ABSTRACT

When accidental spills of the contaminant occur in natural rivers, it is necessary to identify the contaminant source to minimize the damage from the contamination to both aquatic life and human who depend on the river system. However, back-tracking the pollution source is an ill-posed problem due to the lack of the observed data and complexity of the mixing processes in the natural river. Therefore, we proposed new data-driven models to identify the pollution source location and spill mass discharge in the river network system. First, a large number of numerical simulations were implemented by the Transient Storage zone Model (TSM) to develop a chemical spill scenario data-base. The developed data-base contained many spill cases with various hydraulic conditions.
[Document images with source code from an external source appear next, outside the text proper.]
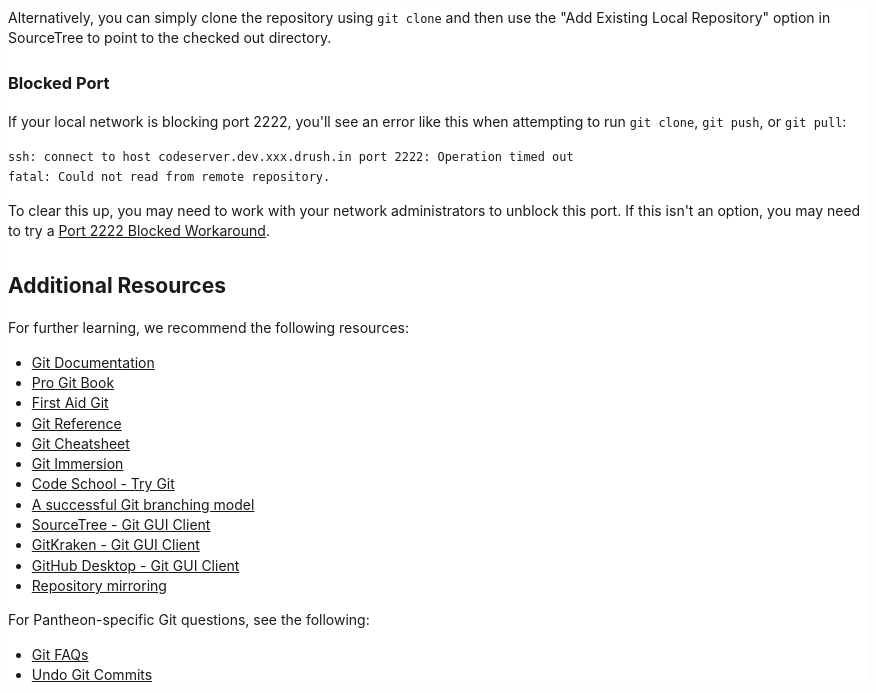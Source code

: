 Alternatively, you can simply clone the repository using `git clone` and then use the "Add Existing Local Repository" option in SourceTree to point to the checked out directory.

### Blocked Port

If your local network is blocking port 2222, you'll see an error like this when attempting to run `git clone`, `git push`, or `git pull`:

```none
ssh: connect to host codeserver.dev.xxx.drush.in port 2222: Operation timed out
fatal: Could not read from remote repository.
```

To clear this up, you may need to work with your network administrators to unblock this port. If this isn't an option, you may need to try a [Port 2222 Blocked Workaround](/port-2222).

## Additional Resources

For further learning, we recommend the following resources:

- [Git Documentation](https://git-scm.com/documentation)
- [Pro Git Book](https://git-scm.com/book/en/v2)
- [First Aid Git](https://github.com/magalhini/firstaidgit)
- [Git Reference](http://gitref.org/)
- [Git Cheatsheet](https://ndpsoftware.com/git-cheatsheet.html)
- [Git Immersion](http://gitimmersion.com/)
- [Code School - Try Git](https://try.github.io/levels/1/challenges/1)
- [A successful Git branching model](http://nvie.com/posts/a-successful-git-branching-model/)
- [SourceTree - Git GUI Client](https://www.sourcetreeapp.com/)
- [GitKraken - Git GUI Client](https://www.gitkraken.com/)
- [GitHub Desktop - Git GUI Client](https://desktop.github.com/)
- [Repository mirroring](https://docs.gitlab.com/ee/workflow/repository_mirroring.html)

For Pantheon-specific Git questions, see the following:

- [Git FAQs](/guides/git/faq-git)
- [Undo Git Commits](/guides/git/undo-commits)
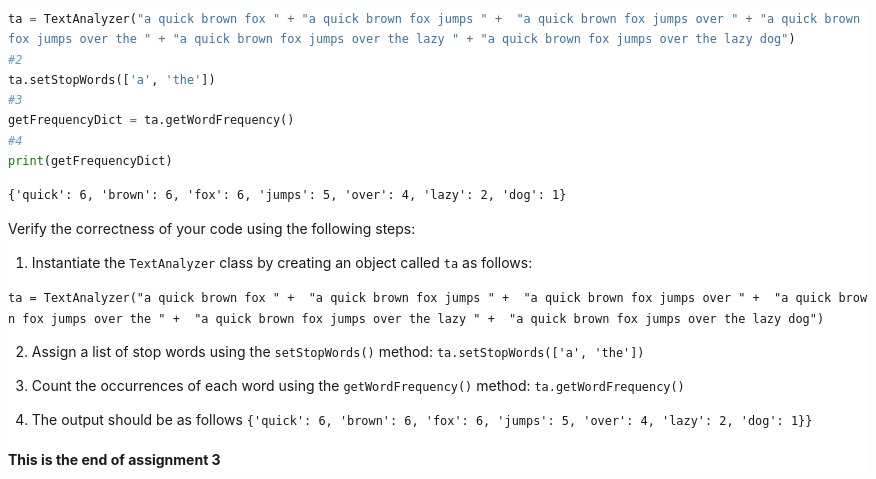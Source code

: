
 ```python
ta = TextAnalyzer("a quick brown fox " + "a quick brown fox jumps " +  "a quick brown fox jumps over " + "a quick brown fox jumps over the " + "a quick brown fox jumps over the lazy " + "a quick brown fox jumps over the lazy dog")
#2
ta.setStopWords(['a', 'the'])
#3
getFrequencyDict = ta.getWordFrequency()
#4
print(getFrequencyDict)
```

    {'quick': 6, 'brown': 6, 'fox': 6, 'jumps': 5, 'over': 4, 'lazy': 2, 'dog': 1}


Verify the correctness of your code using the following steps:

1. Instantiate the `TextAnalyzer` class by creating an object called `ta` as follows:

`ta = TextAnalyzer("a quick brown fox " + 
                  "a quick brown fox jumps " + 
                  "a quick brown fox jumps over " + 
                  "a quick brown fox jumps over the " + 
                  "a quick brown fox jumps over the lazy " + 
                  "a quick brown fox jumps over the lazy dog")`

2. Assign a list of stop words using the `setStopWords()` method:
`ta.setStopWords(['a', 'the'])`

3. Count the occurrences of each word using the `getWordFrequency()` method:
`ta.getWordFrequency()`

4. The output should be as follows
`{'quick': 6, 'brown': 6, 'fox': 6, 'jumps': 5, 'over': 4, 'lazy': 2, 'dog': 1}}`


#### This is the end of assignment 3
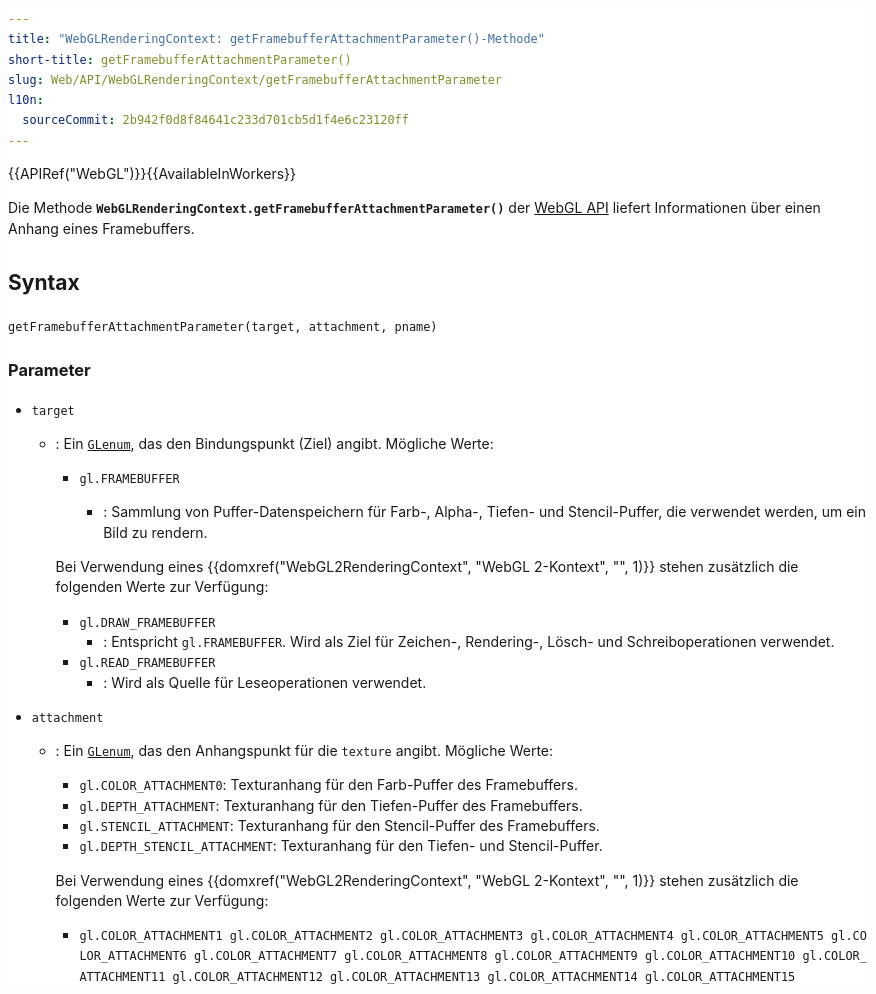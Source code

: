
 ```yaml
---
title: "WebGLRenderingContext: getFramebufferAttachmentParameter()-Methode"
short-title: getFramebufferAttachmentParameter()
slug: Web/API/WebGLRenderingContext/getFramebufferAttachmentParameter
l10n:
  sourceCommit: 2b942f0d8f84641c233d701cb5d1f4e6c23120ff
---
```


{{APIRef("WebGL")}}{{AvailableInWorkers}}

Die Methode **`WebGLRenderingContext.getFramebufferAttachmentParameter()`** der [WebGL API](/de/docs/Web/API/WebGL_API) liefert Informationen über einen Anhang eines Framebuffers.

## Syntax

```js-nolint
getFramebufferAttachmentParameter(target, attachment, pname)
```

### Parameter

- `target`

  - : Ein [`GLenum`](/de/docs/Web/API/WebGL_API/Types), das den Bindungspunkt (Ziel) angibt. Mögliche Werte:

    - `gl.FRAMEBUFFER`

      - : Sammlung von Puffer-Datenspeichern für Farb-, Alpha-, Tiefen- und Stencil-Puffer, die verwendet werden, um ein Bild zu rendern.

    Bei Verwendung eines {{domxref("WebGL2RenderingContext", "WebGL 2-Kontext", "", 1)}} stehen zusätzlich die folgenden Werte zur Verfügung:

    - `gl.DRAW_FRAMEBUFFER`
      - : Entspricht `gl.FRAMEBUFFER`. Wird als Ziel für Zeichen-, Rendering-, Lösch- und Schreiboperationen verwendet.
    - `gl.READ_FRAMEBUFFER`
      - : Wird als Quelle für Leseoperationen verwendet.

- `attachment`

  - : Ein [`GLenum`](/de/docs/Web/API/WebGL_API/Types), das den Anhangspunkt für die `texture` angibt. Mögliche Werte:

    - `gl.COLOR_ATTACHMENT0`: Texturanhang für den Farb-Puffer des Framebuffers.
    - `gl.DEPTH_ATTACHMENT`: Texturanhang für den Tiefen-Puffer des Framebuffers.
    - `gl.STENCIL_ATTACHMENT`: Texturanhang für den Stencil-Puffer des Framebuffers.
    - `gl.DEPTH_STENCIL_ATTACHMENT`: Texturanhang für den Tiefen- und Stencil-Puffer.

    Bei Verwendung eines {{domxref("WebGL2RenderingContext", "WebGL 2-Kontext", "", 1)}} stehen zusätzlich die folgenden Werte zur Verfügung:

    - `gl.COLOR_ATTACHMENT1 gl.COLOR_ATTACHMENT2 gl.COLOR_ATTACHMENT3 gl.COLOR_ATTACHMENT4 gl.COLOR_ATTACHMENT5 gl.COLOR_ATTACHMENT6 gl.COLOR_ATTACHMENT7 gl.COLOR_ATTACHMENT8 gl.COLOR_ATTACHMENT9 gl.COLOR_ATTACHMENT10 gl.COLOR_ATTACHMENT11 gl.COLOR_ATTACHMENT12 gl.COLOR_ATTACHMENT13 gl.COLOR_ATTACHMENT14 gl.COLOR_ATTACHMENT15`
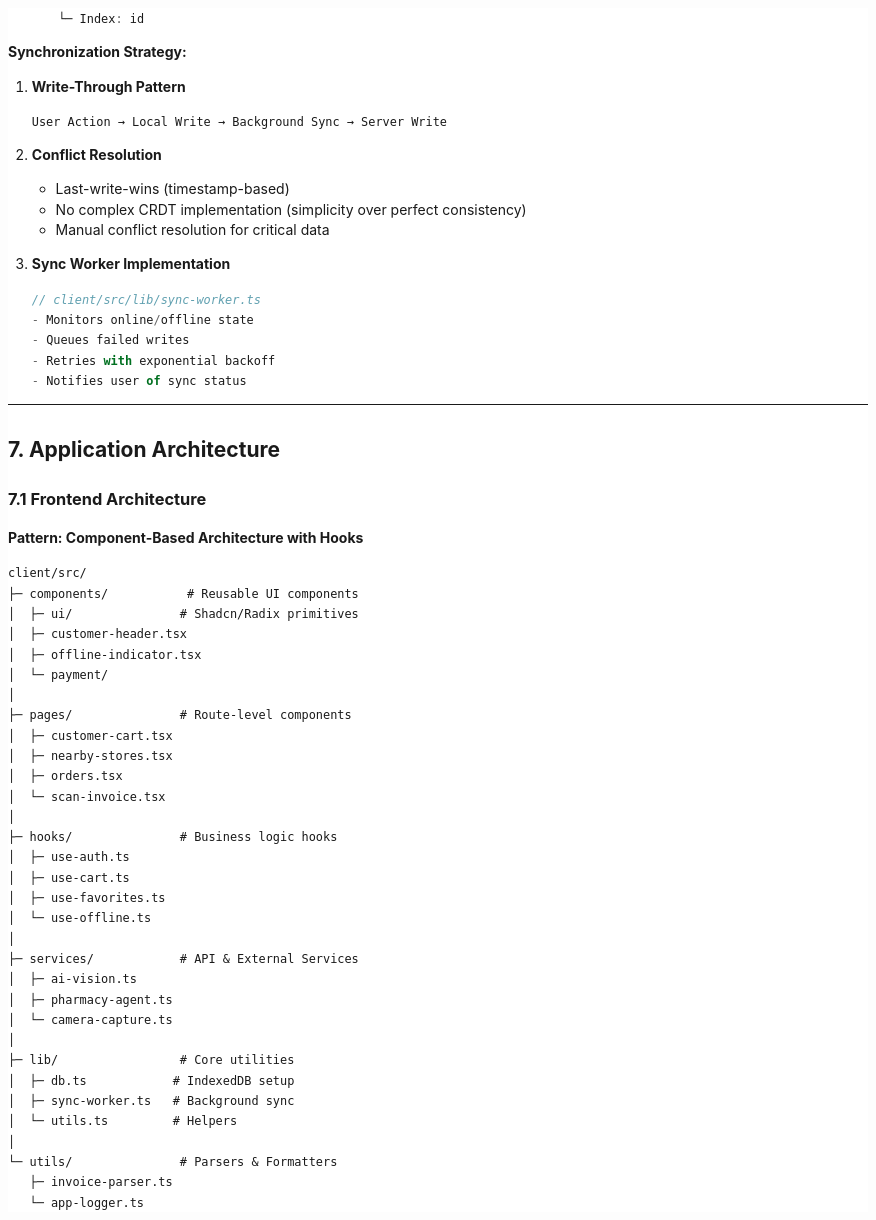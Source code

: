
 ```typescript
       └─ Index: id
```

**Synchronization Strategy:**

1. **Write-Through Pattern**
   ```
   User Action → Local Write → Background Sync → Server Write
   ```

2. **Conflict Resolution**
   - Last-write-wins (timestamp-based)
   - No complex CRDT implementation (simplicity over perfect consistency)
   - Manual conflict resolution for critical data

3. **Sync Worker Implementation**
   ```typescript
   // client/src/lib/sync-worker.ts
   - Monitors online/offline state
   - Queues failed writes
   - Retries with exponential backoff
   - Notifies user of sync status
   ```

---

## 7. Application Architecture

### 7.1 Frontend Architecture

**Pattern: Component-Based Architecture with Hooks**

```
client/src/
├─ components/           # Reusable UI components
│  ├─ ui/               # Shadcn/Radix primitives
│  ├─ customer-header.tsx
│  ├─ offline-indicator.tsx
│  └─ payment/
│
├─ pages/               # Route-level components
│  ├─ customer-cart.tsx
│  ├─ nearby-stores.tsx
│  ├─ orders.tsx
│  └─ scan-invoice.tsx
│
├─ hooks/               # Business logic hooks
│  ├─ use-auth.ts
│  ├─ use-cart.ts
│  ├─ use-favorites.ts
│  └─ use-offline.ts
│
├─ services/            # API & External Services
│  ├─ ai-vision.ts
│  ├─ pharmacy-agent.ts
│  └─ camera-capture.ts
│
├─ lib/                 # Core utilities
│  ├─ db.ts            # IndexedDB setup
│  ├─ sync-worker.ts   # Background sync
│  └─ utils.ts         # Helpers
│
└─ utils/               # Parsers & Formatters
   ├─ invoice-parser.ts
   └─ app-logger.ts
```
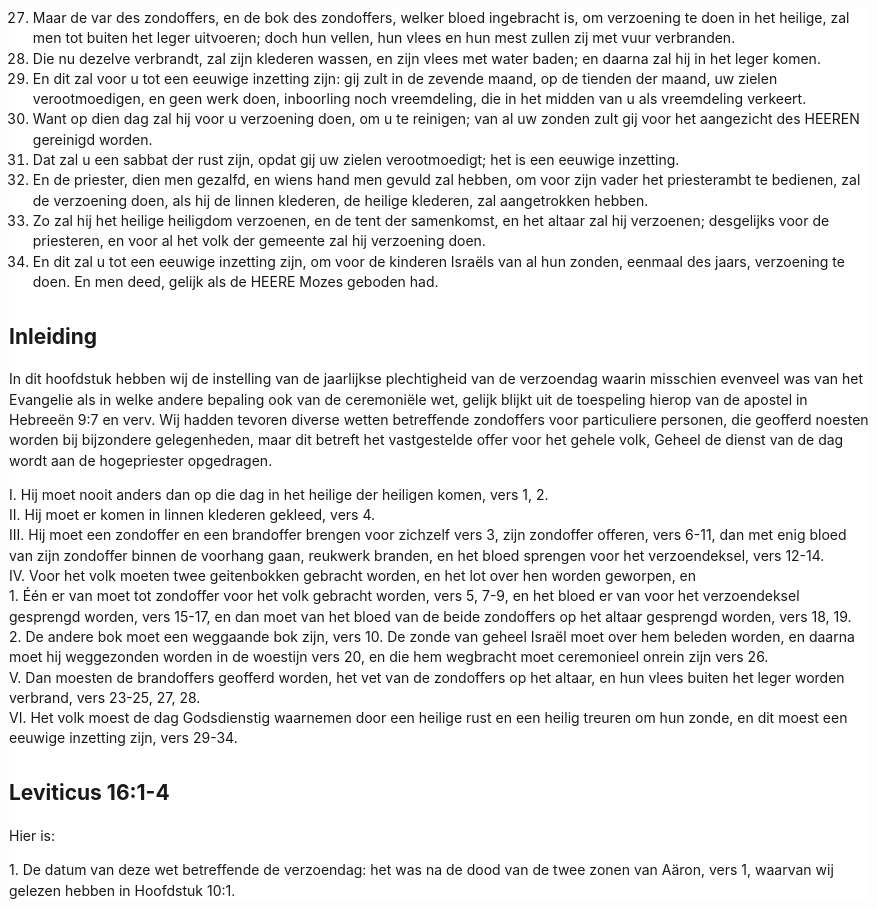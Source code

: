 27. Maar de var des zondoffers, en de bok des zondoffers, welker bloed ingebracht is, om verzoening te doen in het heilige, zal men tot buiten het leger uitvoeren; doch hun vellen, hun vlees en hun mest zullen zij met vuur verbranden. 
28. Die nu dezelve verbrandt, zal zijn klederen wassen, en zijn vlees met water baden; en daarna zal hij in het leger komen. 
29. En dit zal voor u tot een eeuwige inzetting zijn: gij zult in de zevende maand, op de tienden der maand, uw zielen verootmoedigen, en geen werk doen, inboorling noch vreemdeling, die in het midden van u als vreemdeling verkeert. 
30. Want op dien dag zal hij voor u verzoening doen, om u te reinigen; van al uw zonden zult gij voor het aangezicht des HEEREN gereinigd worden. 
31. Dat zal u een sabbat der rust zijn, opdat gij uw zielen verootmoedigt; het is een eeuwige inzetting. 
32. En de priester, dien men gezalfd, en wiens hand men gevuld zal hebben, om voor zijn vader het priesterambt te bedienen, zal de verzoening doen, als hij de linnen klederen, de heilige klederen, zal aangetrokken hebben. 
33. Zo zal hij het heilige heiligdom verzoenen, en de tent der samenkomst, en het altaar zal hij verzoenen; desgelijks voor de priesteren, en voor al het volk der gemeente zal hij verzoening doen. 
34. En dit zal u tot een eeuwige inzetting zijn, om voor de kinderen Israëls van al hun zonden, eenmaal des jaars, verzoening te doen. En men deed, gelijk als de HEERE Mozes geboden had. 

## Inleiding

In dit hoofdstuk hebben wij de instelling van de jaarlijkse plechtigheid van de verzoendag waarin misschien evenveel was van het Evangelie als in welke andere bepaling ook van de ceremoniële wet, gelijk blijkt uit de toespeling hierop van de apostel in Hebreeën 9:7 en verv. Wij hadden tevoren diverse wetten betreffende zondoffers voor particuliere personen, die geofferd noesten worden bij bijzondere gelegenheden, maar dit betreft het vastgestelde offer voor het gehele volk, Geheel de dienst van de dag wordt aan de hogepriester opgedragen.

I. Hij moet nooit anders dan op die dag in het heilige der heiligen komen, vers 1, 2.  
II. Hij moet er komen in linnen klederen gekleed, vers 4.  
III. Hij moet een zondoffer en een brandoffer brengen voor zichzelf vers 3, zijn zondoffer offeren, vers 6-11, dan met enig bloed van zijn zondoffer binnen de voorhang gaan, reukwerk branden, en het bloed sprengen voor het verzoendeksel, vers 12-14.  
IV. Voor het volk moeten twee geitenbokken gebracht worden, en het lot over hen worden geworpen, en  
1\. Één er van moet tot zondoffer voor het volk gebracht worden, vers 5, 7-9, en het bloed er van voor het verzoendeksel gesprengd worden, vers 15-17, en dan moet van het bloed van de beide zondoffers op het altaar gesprengd worden, vers 18, 19.  
2\. De andere bok moet een weggaande bok zijn, vers 10. De zonde van geheel Israël moet over hem beleden worden, en daarna moet hij weggezonden worden in de woestijn vers 20, en die hem wegbracht moet ceremonieel onrein zijn vers 26.  
V. Dan moesten de brandoffers geofferd worden, het vet van de zondoffers op het altaar, en hun vlees buiten het leger worden verbrand, vers 23-25, 27, 28.  
VI. Het volk moest de dag Godsdienstig waarnemen door een heilige rust en een heilig treuren om hun zonde, en dit moest een eeuwige inzetting zijn, vers 29-34.  

## Leviticus 16:1-4 

Hier is:

1\. De datum van deze wet betreffende de verzoendag: het was na de dood van de twee zonen van Aäron, vers 1, waarvan wij gelezen hebben in Hoofdstuk 10:1. 
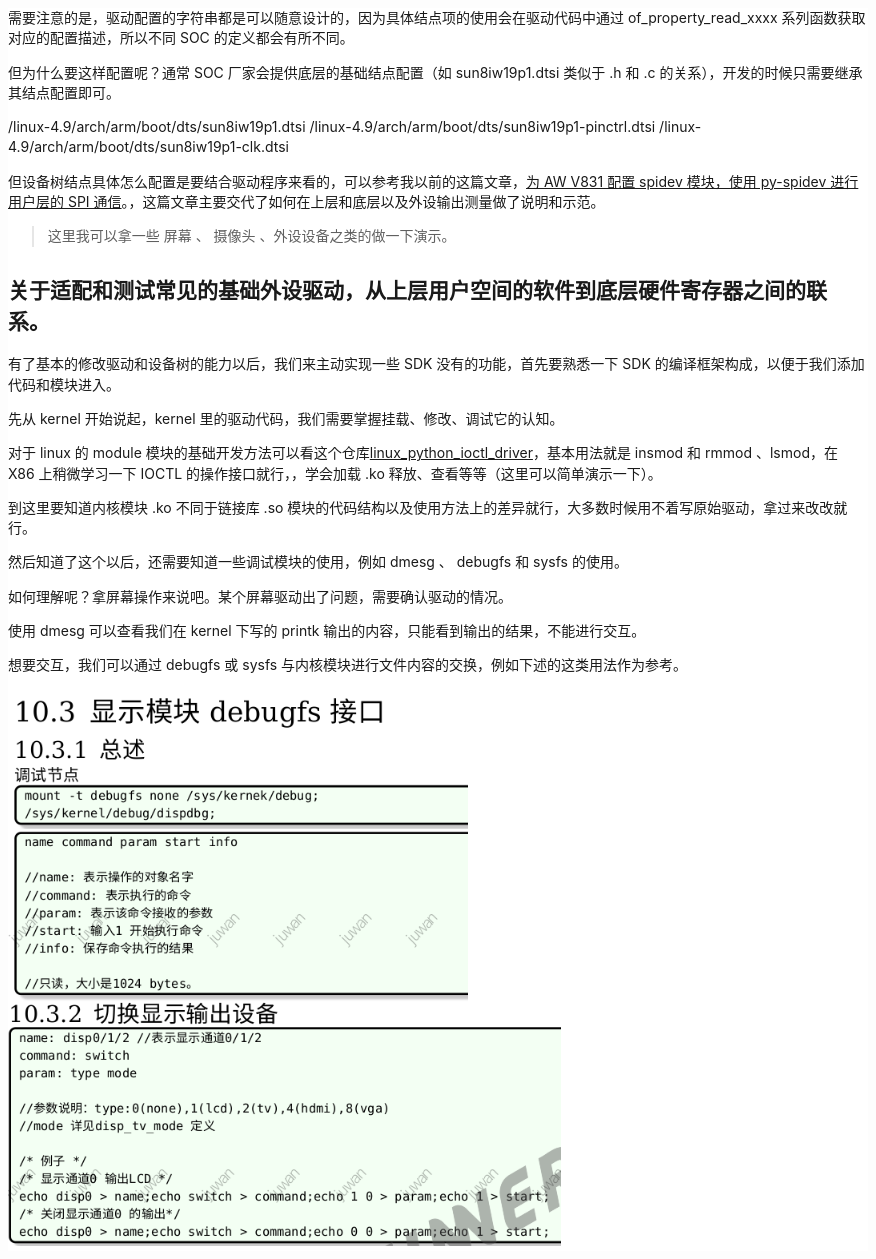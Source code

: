 需要注意的是，驱动配置的字符串都是可以随意设计的，因为具体结点项的使用会在驱动代码中通过 of_property_read_xxxx 系列函数获取对应的配置描述，所以不同 SOC 的定义都会有所不同。

但为什么要这样配置呢？通常 SOC 厂家会提供底层的基础结点配置（如 sun8iw19p1.dtsi 类似于 .h 和 .c 的关系），开发的时候只需要继承其结点配置即可。

/linux-4.9/arch/arm/boot/dts/sun8iw19p1.dtsi
/linux-4.9/arch/arm/boot/dts/sun8iw19p1-pinctrl.dtsi
/linux-4.9/arch/arm/boot/dts/sun8iw19p1-clk.dtsi

但设备树结点具体怎么配置是要结合驱动程序来看的，可以参考我以前的这篇文章，[为 AW V831 配置 spidev 模块，使用 py-spidev 进行用户层的 SPI 通信](https://www.cnblogs.com/juwan/p/14341406.html)。，这篇文章主要交代了如何在上层和底层以及外设输出测量做了说明和示范。

> 这里我可以拿一些 屏幕 、 摄像头 、外设设备之类的做一下演示。

## 关于适配和测试常见的基础外设驱动，从上层用户空间的软件到底层硬件寄存器之间的联系。
有了基本的修改驱动和设备树的能力以后，我们来主动实现一些 SDK 没有的功能，首先要熟悉一下 SDK 的编译框架构成，以便于我们添加代码和模块进入。

先从 kernel 开始说起，kernel 里的驱动代码，我们需要掌握挂载、修改、调试它的认知。

对于 linux 的 module 模块的基础开发方法可以看这个仓库[linux_python_ioctl_driver](https://github.com/junhuanchen/linux_python_ioctl_driver)，基本用法就是 insmod 和 rmmod 、lsmod，在 X86 上稍微学习一下 IOCTL 的操作接口就行，，学会加载 .ko 释放、查看等等（这里可以简单演示一下）。

到这里要知道内核模块 .ko 不同于链接库 .so 模块的代码结构以及使用方法上的差异就行，大多数时候用不着写原始驱动，拿过来改改就行。

然后知道了这个以后，还需要知道一些调试模块的使用，例如 dmesg 、 debugfs 和 sysfs 的使用。

如何理解呢？拿屏幕操作来说吧。某个屏幕驱动出了问题，需要确认驱动的情况。

使用 dmesg 可以查看我们在 kernel 下写的 printk 输出的内容，只能看到输出的结果，不能进行交互。

想要交互，我们可以通过 debugfs 或 sysfs 与内核模块进行文件内容的交换，例如下述的这类用法作为参考。


![img](./../assets/v83x_sdk_compile/dip_module_debugfs_interface.png)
Then, the Breakthrough-Curve (BTC) in the developed data-base was extracted as 11 features presenting the mixing characteristics of the contaminant in the stream to reduce the dimension of data-set. By using Recursive Feature Elimination (RFE) as a feature selection method, relevant BTC features are selected by each data-driven model and evaluated as relative feature importance. Finally, compared with Random Forest (RF), Support Vector Machine (SVM) with RFE, the RF shows outstanding performance in terms of prediction of both spill location and spill mass discharge. Furthermore, the result of RFE demonstrates that the relevant features are different according to data-driven models.